Acy, above all else, is going to be one of the more likable players on the Knicks roster.
His middle name is Jyrome! http://t.co/6DmwFYP3RY
— Jim Cavan (@JPCavan) August 6, 2014
What Quincy Acy does bring is a back-up beard to replace Tyson Chandler
— Scott Davis (@WScottDavis) August 6, 2014
The bad: There’s not a whole lot “bad” here, but a couple of questions certainly come to mind. First off, why did the Knicks so badly want to deal Ellington? He’s a smart player that can knock down the three and is familiar with the triangle. The Knicks were by no means clogged at the two guard spot. It’s now down to just Shumpert/Smith and Hardaway Jr. Trading Ellington – whose contract is expiring at the end of this season – just seemed far from a necessity but was treated as such anyway.

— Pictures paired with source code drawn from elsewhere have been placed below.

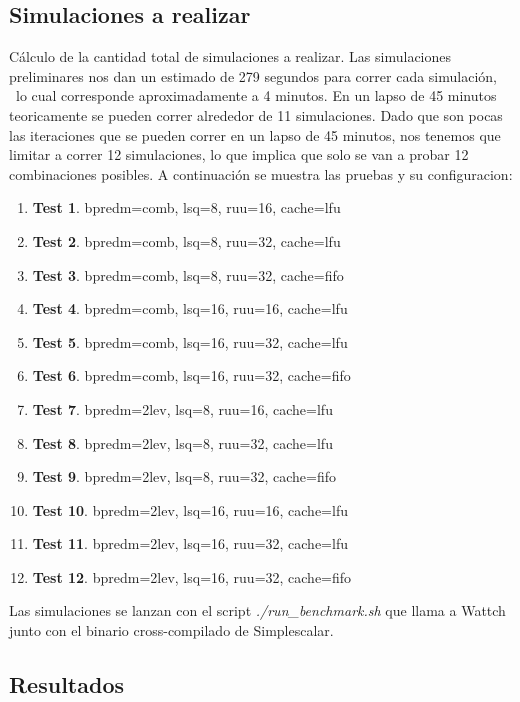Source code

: \documentclass[journal]{IEEEtran}
\begin{document}
\subsection{Simulaciones a realizar}
C\'{a}lculo de la cantidad total de simulaciones a realizar.
Las simulaciones preliminares nos dan un estimado de 279 segundos para correr cada simulaci\'{o}n, \
lo cual corresponde aproximadamente a 4 minutos.  En un lapso de 45 minutos teoricamente se pueden correr alrededor de 11 simulaciones. Dado que son pocas las iteraciones que se pueden correr en un lapso de 45 minutos,
nos tenemos que limitar a correr 12 simulaciones, lo que implica que solo se van a probar 12 combinaciones posibles.
A continuaci\'{o}n se muestra las pruebas y su configuracion: \newline

\begin{enumerate}
\item \textbf{Test 1}.  bpredm=comb, lsq=8, ruu=16, cache=lfu
\item \textbf{Test 2}.  bpredm=comb, lsq=8, ruu=32, cache=lfu
\item \textbf{Test 3}.  bpredm=comb, lsq=8, ruu=32, cache=fifo
\item \textbf{Test 4}.  bpredm=comb, lsq=16, ruu=16, cache=lfu
\item \textbf{Test 5}.  bpredm=comb, lsq=16, ruu=32, cache=lfu
\item \textbf{Test 6}.  bpredm=comb, lsq=16, ruu=32, cache=fifo
\item \textbf{Test 7}.  bpredm=2lev, lsq=8, ruu=16, cache=lfu
\item \textbf{Test 8}.  bpredm=2lev, lsq=8, ruu=32, cache=lfu
\item \textbf{Test 9}.  bpredm=2lev, lsq=8, ruu=32, cache=fifo
\item \textbf{Test 10}. bpredm=2lev, lsq=16, ruu=16, cache=lfu
\item \textbf{Test 11}. bpredm=2lev, lsq=16, ruu=32, cache=lfu
\item \textbf{Test 12}. bpredm=2lev, lsq=16, ruu=32, cache=fifo \newline
\end{enumerate}

Las simulaciones se lanzan con el script \textit{./run\_benchmark.sh} que llama a Wattch junto con el binario cross-compilado de Simplescalar.

\subsection{Resultados}
\end{document}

Secondly, what does this mean for Early and Thanasis Antetokounmpo? Acy’s a young player too, but an argument can be made that both Early and Antetokounmpo have higher upsides. Sure, the latter was likely going to be stashed overseas anyway, but I was excited to see Early get some burn this season. Instead, it looks like he’ll be battling it out for third string minutes.
Mills on Outlaw: “We really like Cleanthony, but he is a rookie, so we wanted to make sure we had some veteran help at that position.”
— NBA New York Knicks (@nyknicks) August 6, 2014
Giving Travis Outlaw minutes over any young player in a year in which you won’t be competing for a championship is nonsensical. (Hell, you might be better off playing a half-blind pygmy marmoset over Outlaw even if you were competing.) Let’s hope this isn’t the case.
The ugly: We almost lost Pablo Prigioni.
Final verdict: Nothing here moves the needle much, really. Cap space for 2015 is unaffected, the roster balances out a bit and the Knicks didn’t cause any significant self harm. I guess we can call that a victory.
The Knicks traded like the 298th best guy in the league for like the 294th. LET’S FIGHT.